"False positive" has a precise meaning in statistical analysis. The second thing you're talking about is useful to know, but calling it the false positive rate is just wrong.
"Out of 1000 positive tests, 50 were false positives, 950 were true positives" - valid statement.
"The false positive rate was 50 out of 1000" - abuses a common technical term in a way that sounds valid on the face of it, but which is potentially VERY misleading.
We can't even calculate a valid false positive rate from the above data, since that requires taking the ratio vs. all tests and not just positive tests.
Here is a definition of False Positive from wikipedia: "In medical testing, and more generally in binary classification, a false positive is an error in data reporting in which a test result improperly indicates presence of a condition, such as a disease (the result is positive), when in reality it is not"
I don't see anything here that definitively clarifies which of the 2 scenarios above it can exclusively be applied to.
That's what a "false positive" is but Wikipedia also has a separate article on "false positive rate", which gives the formula
FP / (FP + TN)
Where FP is number of false positives, and TN is number of true negatives. So it's a third option:
- Out of 1000 actually negative samples, 50 were tested as positive.
So in the case of 1000 samples, 949 correctly testing as negative, 50 incorrectly testing as positive, and 1 correctly testing as positive, the false positive rate is 50 / 999.

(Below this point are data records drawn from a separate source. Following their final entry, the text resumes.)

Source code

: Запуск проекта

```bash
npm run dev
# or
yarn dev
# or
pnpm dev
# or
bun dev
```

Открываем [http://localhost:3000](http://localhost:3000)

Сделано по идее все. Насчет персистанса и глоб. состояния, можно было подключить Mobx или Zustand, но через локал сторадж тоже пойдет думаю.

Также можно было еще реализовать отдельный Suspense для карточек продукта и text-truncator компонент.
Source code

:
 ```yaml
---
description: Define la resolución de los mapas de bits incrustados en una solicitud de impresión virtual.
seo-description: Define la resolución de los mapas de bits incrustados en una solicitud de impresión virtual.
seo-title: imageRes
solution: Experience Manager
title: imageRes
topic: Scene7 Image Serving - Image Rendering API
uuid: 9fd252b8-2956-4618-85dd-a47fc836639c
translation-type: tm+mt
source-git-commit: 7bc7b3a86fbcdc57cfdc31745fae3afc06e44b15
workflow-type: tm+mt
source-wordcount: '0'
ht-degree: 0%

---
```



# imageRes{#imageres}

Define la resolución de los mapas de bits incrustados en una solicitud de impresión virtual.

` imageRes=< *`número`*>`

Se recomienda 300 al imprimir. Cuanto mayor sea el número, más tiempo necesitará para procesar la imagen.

Right; this is the definition of the numerator (the number of false positives). The false positive RATE also has a denominator, which is defined as the total number of tests performed (the second case in the parent poster's question).
Dividing by the number of positive tests instead gives what's called the 'false discovery rate' which is pretty rarely used.
The traditional way (that I'm aware of) of defining the false positive rate is derived from the conditional probability of a positive prediction given that the true underlying state is negative:
False Pos. Rate = P(predict + | state -)
= P(predict + and state -) / P(state -)
= P(predict + and state -) / (P(predict + and state-) + P(predict - and state -))
~ #FP/samplesize / (#FP/samplesize + #TN/samplesize)
= #FP / (#FP + #TN)
The latter quantity is usually given as the definition of false positive rate. Roughly speaking, it's the ratio of how often you predict positive when the state is negative versus how often the state is negative.
The first way is wrong. To show you clearly way: If you apply 1000 tests to a sample in which everyone is ill, there is 0 percent of false positives because a false positive requires the person to be sane.
So to detect false positives in a mathematical way, you should apply the test only to sane people and now the proportion positive/total is an estimation of the false positive rate.
- Out of 1000 tests 51 will be positive, 50 of which are incorrect.
- Out of 1000 positive tests, 50 will be wrong, 950 will be correct.
The 2 interpretations give vastly different results.